Looking Outwards – Erica Lazrus
Kyle McDonald, People Staring At Computers
Kyle McDonald installed software on computers in Apple stores that took pictures of users staring at the computer screen. McDonald used the photographs to create a blog which “was designed to examine people’s relationship with computers”. I’m not sure it’s so successful in examining this relationship as is, but think it could be if it compared the facial expressions of the user against a screenshot of what the user was actually doing on the computer. The project is extremely controversial because it is now being investigated for computer fraud law, which involves accessing without authorization. Should such a project really be illegal?
Oliver Laric’s project involves a series of 2000 clipart people stitched together to make an animation. The poses of each of the figures relates and is only slightly modified from the figures both before and after it. In this way, the animation shows the relationship, similarities, and differences between people. Furthermore, the usage of clip art figures suggests human relationship to technology and self-representation through such a medium. Whatever is a similarity across the board of all the figures says something about the importance of that element when recreating a human image.
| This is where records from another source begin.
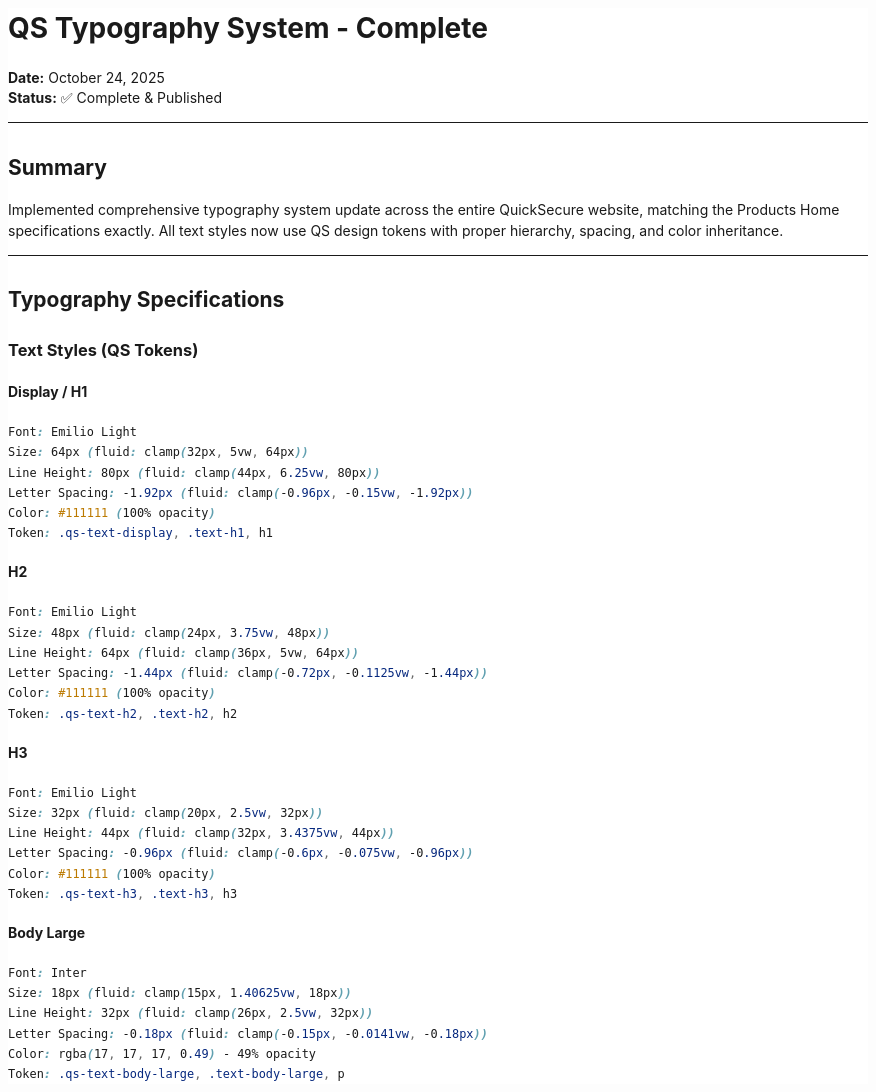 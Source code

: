 # QS Typography System - Complete
**Date:** October 24, 2025  
**Status:** ✅ Complete & Published  

---

## Summary

Implemented comprehensive typography system update across the entire QuickSecure website, matching the Products Home specifications exactly. All text styles now use QS design tokens with proper hierarchy, spacing, and color inheritance.

---

## Typography Specifications

### Text Styles (QS Tokens)

#### Display / H1
```css
Font: Emilio Light
Size: 64px (fluid: clamp(32px, 5vw, 64px))
Line Height: 80px (fluid: clamp(44px, 6.25vw, 80px))
Letter Spacing: -1.92px (fluid: clamp(-0.96px, -0.15vw, -1.92px))
Color: #111111 (100% opacity)
Token: .qs-text-display, .text-h1, h1
```

#### H2
```css
Font: Emilio Light
Size: 48px (fluid: clamp(24px, 3.75vw, 48px))
Line Height: 64px (fluid: clamp(36px, 5vw, 64px))
Letter Spacing: -1.44px (fluid: clamp(-0.72px, -0.1125vw, -1.44px))
Color: #111111 (100% opacity)
Token: .qs-text-h2, .text-h2, h2
```

#### H3
```css
Font: Emilio Light
Size: 32px (fluid: clamp(20px, 2.5vw, 32px))
Line Height: 44px (fluid: clamp(32px, 3.4375vw, 44px))
Letter Spacing: -0.96px (fluid: clamp(-0.6px, -0.075vw, -0.96px))
Color: #111111 (100% opacity)
Token: .qs-text-h3, .text-h3, h3
```

#### Body Large
```css
Font: Inter
Size: 18px (fluid: clamp(15px, 1.40625vw, 18px))
Line Height: 32px (fluid: clamp(26px, 2.5vw, 32px))
Letter Spacing: -0.18px (fluid: clamp(-0.15px, -0.0141vw, -0.18px))
Color: rgba(17, 17, 17, 0.49) - 49% opacity
Token: .qs-text-body-large, .text-body-large, p
```
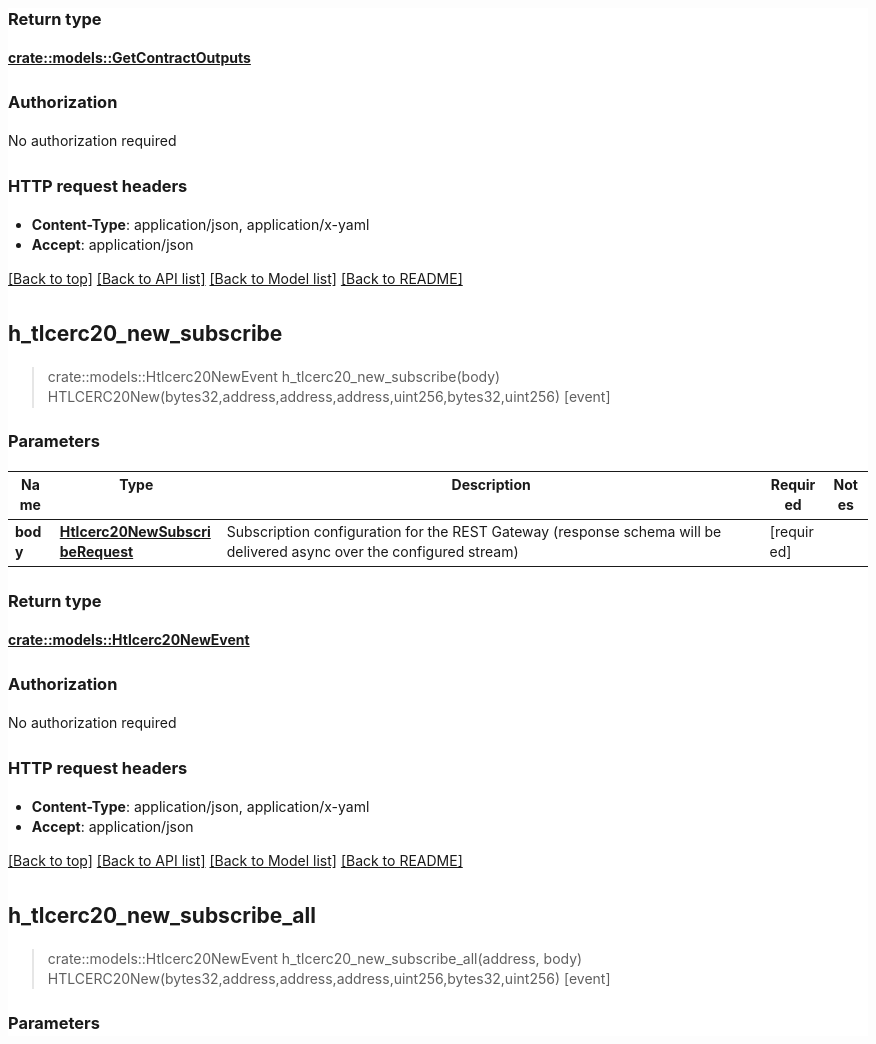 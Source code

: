 ### Return type

[**crate::models::GetContractOutputs**](getContract_outputs.md)

### Authorization

No authorization required

### HTTP request headers

- **Content-Type**: application/json, application/x-yaml
- **Accept**: application/json

[[Back to top]](#) [[Back to API list]](../README.md#documentation-for-api-endpoints) [[Back to Model list]](../README.md#documentation-for-models) [[Back to README]](../README.md)


## h_tlcerc20_new_subscribe

> crate::models::Htlcerc20NewEvent h_tlcerc20_new_subscribe(body)
HTLCERC20New(bytes32,address,address,address,uint256,bytes32,uint256) [event]

### Parameters


Name | Type | Description  | Required | Notes
------------- | ------------- | ------------- | ------------- | -------------
**body** | [**Htlcerc20NewSubscribeRequest**](Htlcerc20NewSubscribeRequest.md) | Subscription configuration for the REST Gateway (response schema will be delivered async over the configured stream) | [required] |

### Return type

[**crate::models::Htlcerc20NewEvent**](HTLCERC20New_event.md)

### Authorization

No authorization required

### HTTP request headers

- **Content-Type**: application/json, application/x-yaml
- **Accept**: application/json

[[Back to top]](#) [[Back to API list]](../README.md#documentation-for-api-endpoints) [[Back to Model list]](../README.md#documentation-for-models) [[Back to README]](../README.md)


## h_tlcerc20_new_subscribe_all

> crate::models::Htlcerc20NewEvent h_tlcerc20_new_subscribe_all(address, body)
HTLCERC20New(bytes32,address,address,address,uint256,bytes32,uint256) [event]

### Parameters
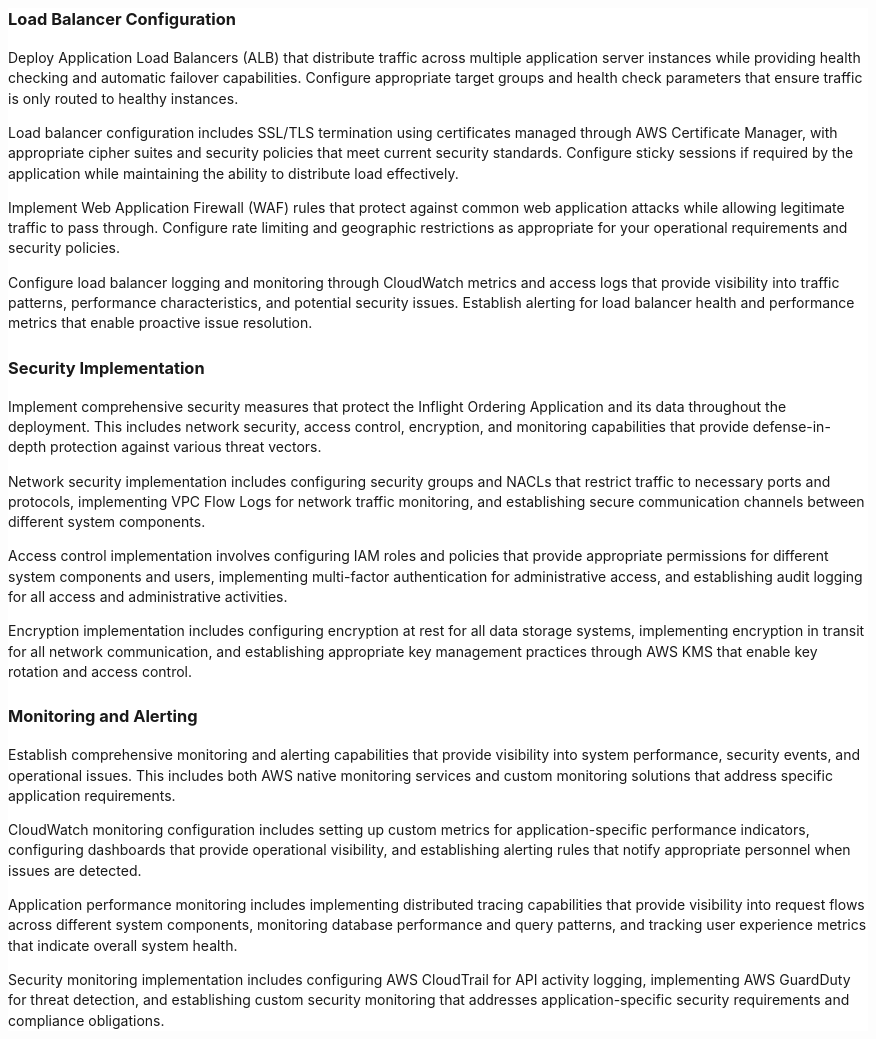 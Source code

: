### Load Balancer Configuration

Deploy Application Load Balancers (ALB) that distribute traffic across multiple application server instances while providing health checking and automatic failover capabilities. Configure appropriate target groups and health check parameters that ensure traffic is only routed to healthy instances.

Load balancer configuration includes SSL/TLS termination using certificates managed through AWS Certificate Manager, with appropriate cipher suites and security policies that meet current security standards. Configure sticky sessions if required by the application while maintaining the ability to distribute load effectively.

Implement Web Application Firewall (WAF) rules that protect against common web application attacks while allowing legitimate traffic to pass through. Configure rate limiting and geographic restrictions as appropriate for your operational requirements and security policies.

Configure load balancer logging and monitoring through CloudWatch metrics and access logs that provide visibility into traffic patterns, performance characteristics, and potential security issues. Establish alerting for load balancer health and performance metrics that enable proactive issue resolution.

### Security Implementation

Implement comprehensive security measures that protect the Inflight Ordering Application and its data throughout the deployment. This includes network security, access control, encryption, and monitoring capabilities that provide defense-in-depth protection against various threat vectors.

Network security implementation includes configuring security groups and NACLs that restrict traffic to necessary ports and protocols, implementing VPC Flow Logs for network traffic monitoring, and establishing secure communication channels between different system components.

Access control implementation involves configuring IAM roles and policies that provide appropriate permissions for different system components and users, implementing multi-factor authentication for administrative access, and establishing audit logging for all access and administrative activities.

Encryption implementation includes configuring encryption at rest for all data storage systems, implementing encryption in transit for all network communication, and establishing appropriate key management practices through AWS KMS that enable key rotation and access control.

### Monitoring and Alerting

Establish comprehensive monitoring and alerting capabilities that provide visibility into system performance, security events, and operational issues. This includes both AWS native monitoring services and custom monitoring solutions that address specific application requirements.

CloudWatch monitoring configuration includes setting up custom metrics for application-specific performance indicators, configuring dashboards that provide operational visibility, and establishing alerting rules that notify appropriate personnel when issues are detected.

Application performance monitoring includes implementing distributed tracing capabilities that provide visibility into request flows across different system components, monitoring database performance and query patterns, and tracking user experience metrics that indicate overall system health.

Security monitoring implementation includes configuring AWS CloudTrail for API activity logging, implementing AWS GuardDuty for threat detection, and establishing custom security monitoring that addresses application-specific security requirements and compliance obligations.

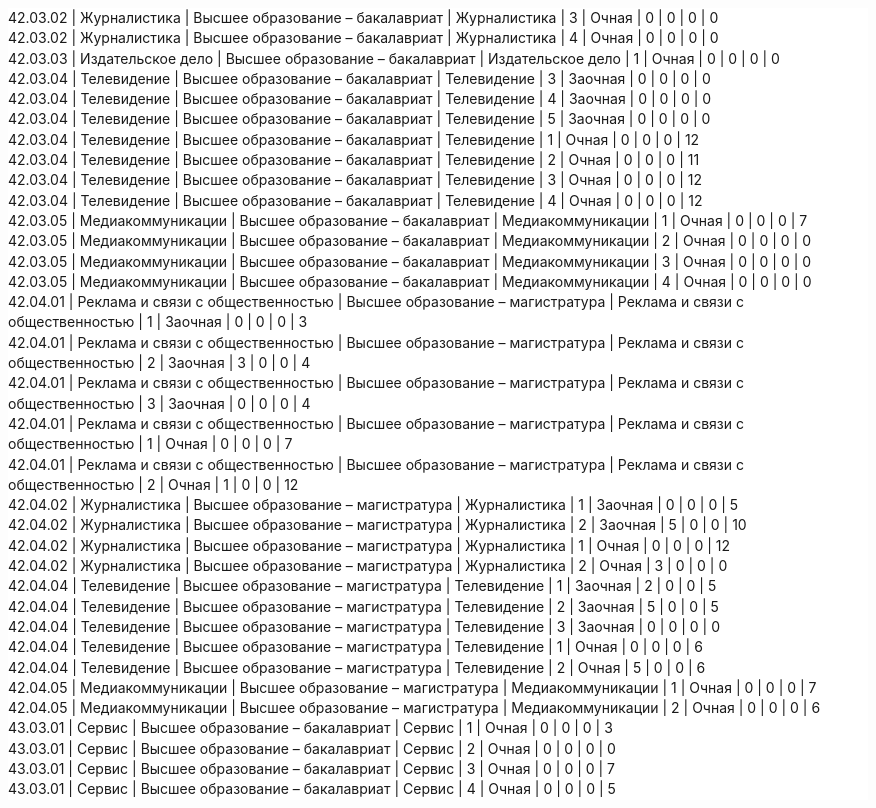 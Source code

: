 42.03.02  | Журналистика  | Высшее образование – бакалавриат | Журналистика  | 3 | Очная | 0 | 0 | 0 | 0  
42.03.02  | Журналистика  | Высшее образование – бакалавриат | Журналистика  | 4 | Очная | 0 | 0 | 0 | 0  
42.03.03  | Издательское дело  | Высшее образование – бакалавриат | Издательское дело  | 1 | Очная | 0 | 0 | 0 | 0  
42.03.04  | Телевидение  | Высшее образование – бакалавриат | Телевидение  | 3 | Заочная | 0 | 0 | 0 | 0  
42.03.04  | Телевидение  | Высшее образование – бакалавриат | Телевидение  | 4 | Заочная | 0 | 0 | 0 | 0  
42.03.04  | Телевидение  | Высшее образование – бакалавриат | Телевидение  | 5 | Заочная | 0 | 0 | 0 | 0  
42.03.04  | Телевидение  | Высшее образование – бакалавриат | Телевидение  | 1 | Очная | 0 | 0 | 0 | 12  
42.03.04  | Телевидение  | Высшее образование – бакалавриат | Телевидение  | 2 | Очная | 0 | 0 | 0 | 11  
42.03.04  | Телевидение  | Высшее образование – бакалавриат | Телевидение  | 3 | Очная | 0 | 0 | 0 | 12  
42.03.04  | Телевидение  | Высшее образование – бакалавриат | Телевидение  | 4 | Очная | 0 | 0 | 0 | 12  
42.03.05  | Медиакоммуникации  | Высшее образование – бакалавриат | Медиакоммуникации  | 1 | Очная | 0 | 0 | 0 | 7  
42.03.05  | Медиакоммуникации  | Высшее образование – бакалавриат | Медиакоммуникации  | 2 | Очная | 0 | 0 | 0 | 0  
42.03.05  | Медиакоммуникации  | Высшее образование – бакалавриат | Медиакоммуникации  | 3 | Очная | 0 | 0 | 0 | 0  
42.03.05  | Медиакоммуникации  | Высшее образование – бакалавриат | Медиакоммуникации  | 4 | Очная | 0 | 0 | 0 | 0  
42.04.01  | Реклама и связи с общественностью  | Высшее образование – магистратура | Реклама и связи с общественностью  | 1 | Заочная | 0 | 0 | 0 | 3  
42.04.01  | Реклама и связи с общественностью  | Высшее образование – магистратура | Реклама и связи с общественностью  | 2 | Заочная | 3 | 0 | 0 | 4  
42.04.01  | Реклама и связи с общественностью  | Высшее образование – магистратура | Реклама и связи с общественностью  | 3 | Заочная | 0 | 0 | 0 | 4  
42.04.01  | Реклама и связи с общественностью  | Высшее образование – магистратура | Реклама и связи с общественностью  | 1 | Очная | 0 | 0 | 0 | 7  
42.04.01  | Реклама и связи с общественностью  | Высшее образование – магистратура | Реклама и связи с общественностью  | 2 | Очная | 1 | 0 | 0 | 12  
42.04.02  | Журналистика  | Высшее образование – магистратура | Журналистика  | 1 | Заочная | 0 | 0 | 0 | 5  
42.04.02  | Журналистика  | Высшее образование – магистратура | Журналистика  | 2 | Заочная | 5 | 0 | 0 | 10  
42.04.02  | Журналистика  | Высшее образование – магистратура | Журналистика  | 1 | Очная | 0 | 0 | 0 | 12  
42.04.02  | Журналистика  | Высшее образование – магистратура | Журналистика  | 2 | Очная | 3 | 0 | 0 | 0  
42.04.04  | Телевидение  | Высшее образование – магистратура | Телевидение  | 1 | Заочная | 2 | 0 | 0 | 5  
42.04.04  | Телевидение  | Высшее образование – магистратура | Телевидение  | 2 | Заочная | 5 | 0 | 0 | 5  
42.04.04  | Телевидение  | Высшее образование – магистратура | Телевидение  | 3 | Заочная | 0 | 0 | 0 | 0  
42.04.04  | Телевидение  | Высшее образование – магистратура | Телевидение  | 1 | Очная | 0 | 0 | 0 | 6  
42.04.04  | Телевидение  | Высшее образование – магистратура | Телевидение  | 2 | Очная | 5 | 0 | 0 | 6  
42.04.05  | Медиакоммуникации  | Высшее образование – магистратура | Медиакоммуникации  | 1 | Очная | 0 | 0 | 0 | 7  
42.04.05  | Медиакоммуникации  | Высшее образование – магистратура | Медиакоммуникации  | 2 | Очная | 0 | 0 | 0 | 6  
43.03.01  | Сервис  | Высшее образование – бакалавриат | Сервис  | 1 | Очная | 0 | 0 | 0 | 3  
43.03.01  | Сервис  | Высшее образование – бакалавриат | Сервис  | 2 | Очная | 0 | 0 | 0 | 0  
43.03.01  | Сервис  | Высшее образование – бакалавриат | Сервис  | 3 | Очная | 0 | 0 | 0 | 7  
43.03.01  | Сервис  | Высшее образование – бакалавриат | Сервис  | 4 | Очная | 0 | 0 | 0 | 5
Christian Marclay, The Clock
http://youtu.be/Y8svkK7d7sY”>
Christian Marclay creates a film which also works as a clock. He stitched together clips from different movies, each clip showing a clock displaying the actual current time. This is an interesting project because it inverses the typical relationship between seeing a movie and keeping track of time. Usually going into a theater to watch a film tends to be very time-disorienting, suspending you in a place where time is not at the foreground (think of the times when you go into a theater when there is sunlight and re-emerging when it is dark out). However, “The Clock” reminds you every minute of the existence of time. Does this make the film less enjoyable? Does it make you consider the relationship between real time and the time in the movie? Is such a project a new type of art, different from regular cinema?